Figure 6.

Missense mutation in human cancer cell lines. (A) Genomic DNA from various cancer cell lines were PCR amplified with the primers RP97 and RP99. PCR product (50 ng) was dotted onto a nitrocellulose filter, which was than hybridized with either the wild-type oligo or mutant oligo. The sole spot that was negative for wild-type oligo but positive for mutant oligo was dotted with Saos2 cell DNA. The other spots were DNAs from 10 hepatoma, 10 breast cancer, 5 lung cancer, 1 osteosarcoma, and 5 melanoma cell lines. (B) PR/SET domain alignment. Part of the RIZ1 PR/SET domain is aligned with those of HRX/MLL, SET1, SUV39H1, and ASH1. The C106 residue of RIZ1 is highlighted in bold. (C) Schematic diagram of the RIZ1 mutations found in human cancers. Full-length RIZ1 peptide (from residue 1 to 1719) and RIZ2 peptide (from residue 201 of RIZ1 to 1719) are shown as horizontal bars.
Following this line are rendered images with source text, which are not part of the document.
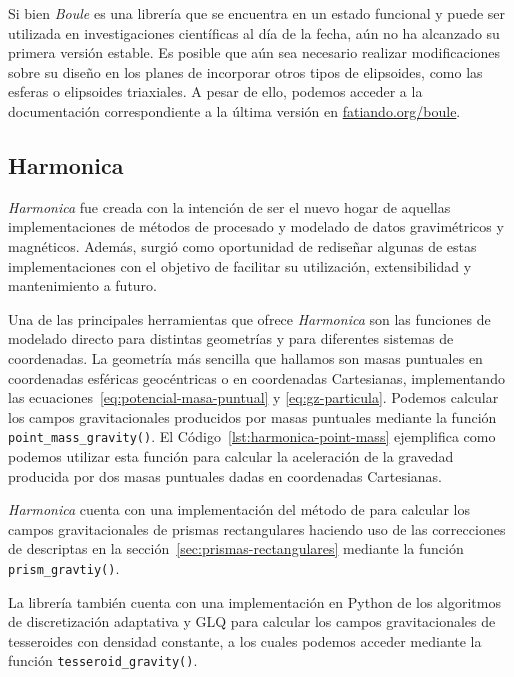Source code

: Si bien \emph{Boule} es una librería que se encuentra en un estado funcional
y puede ser utilizada en investigaciones científicas al día de la fecha, aún no
ha alcanzado su primera versión estable.
Es posible que aún sea necesario realizar modificaciones sobre su diseño en los
planes de incorporar otros tipos de elipsoides, como las esferas o elipsoides
triaxiales.
A pesar de ello, podemos acceder a la documentación correspondiente a la última
versión en \href{https://www.fatiando.org/boule}{fatiando.org/boule}.


\subsection{Harmonica}
\label{sec:harmonica}

\emph{Harmonica} fue creada con la intención de ser el nuevo hogar de aquellas
implementaciones de métodos de procesado y modelado de datos gravimétricos
y magnéticos.
Además, surgió como oportunidad de rediseñar algunas de estas implementaciones
con el objetivo de facilitar su utilización, extensibilidad y mantenimiento
a futuro.

Una de las principales herramientas que ofrece \emph{Harmonica} son las
funciones de modelado directo para distintas geometrías y para diferentes
sistemas de coordenadas.
La geometría más sencilla que hallamos son masas puntuales en coordenadas
esféricas geocéntricas o en coordenadas Cartesianas, implementando las
ecuaciones~\ref{eq:potencial-masa-puntual} y \ref{eq:gz-particula}.
Podemos calcular los campos gravitacionales producidos por masas puntuales
mediante la función \texttt{point\_mass\_gravity()}.
El Código~\ref{lst:harmonica-point-mass} ejemplifica como podemos utilizar esta
función para calcular la aceleración de la gravedad producida por dos masas
puntuales dadas en coordenadas Cartesianas.

\emph{Harmonica} cuenta con una implementación del método de \citet{nagy2000}
para calcular los campos gravitacionales de prismas rectangulares haciendo uso
de las correcciones de \citet{fukushima2020} descriptas en la
sección~\ref{sec:prismas-rectangulares} mediante la función
\texttt{prism\_gravtiy()}.

La librería también cuenta con una implementación en Python de los algoritmos
de discretización adaptativa y \ac{GLQ} para calcular los campos
gravitacionales de tesseroides con densidad constante, a los cuales podemos
acceder mediante la función \texttt{tesseroid\_gravity()}.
The motifs shown (not to scale) include the PR domain (residue 35–150), Rb-binding motif LXCXE (residue 311–315), zinc-finger motif ZNF (residue 362–510; residue 1130–1480), ER-binding motif LXXLL (residue 962–966), and PR-binding motif (residue 1514–1680). The arrows indicate the three missense mutations described in this study and the frameshift mutation.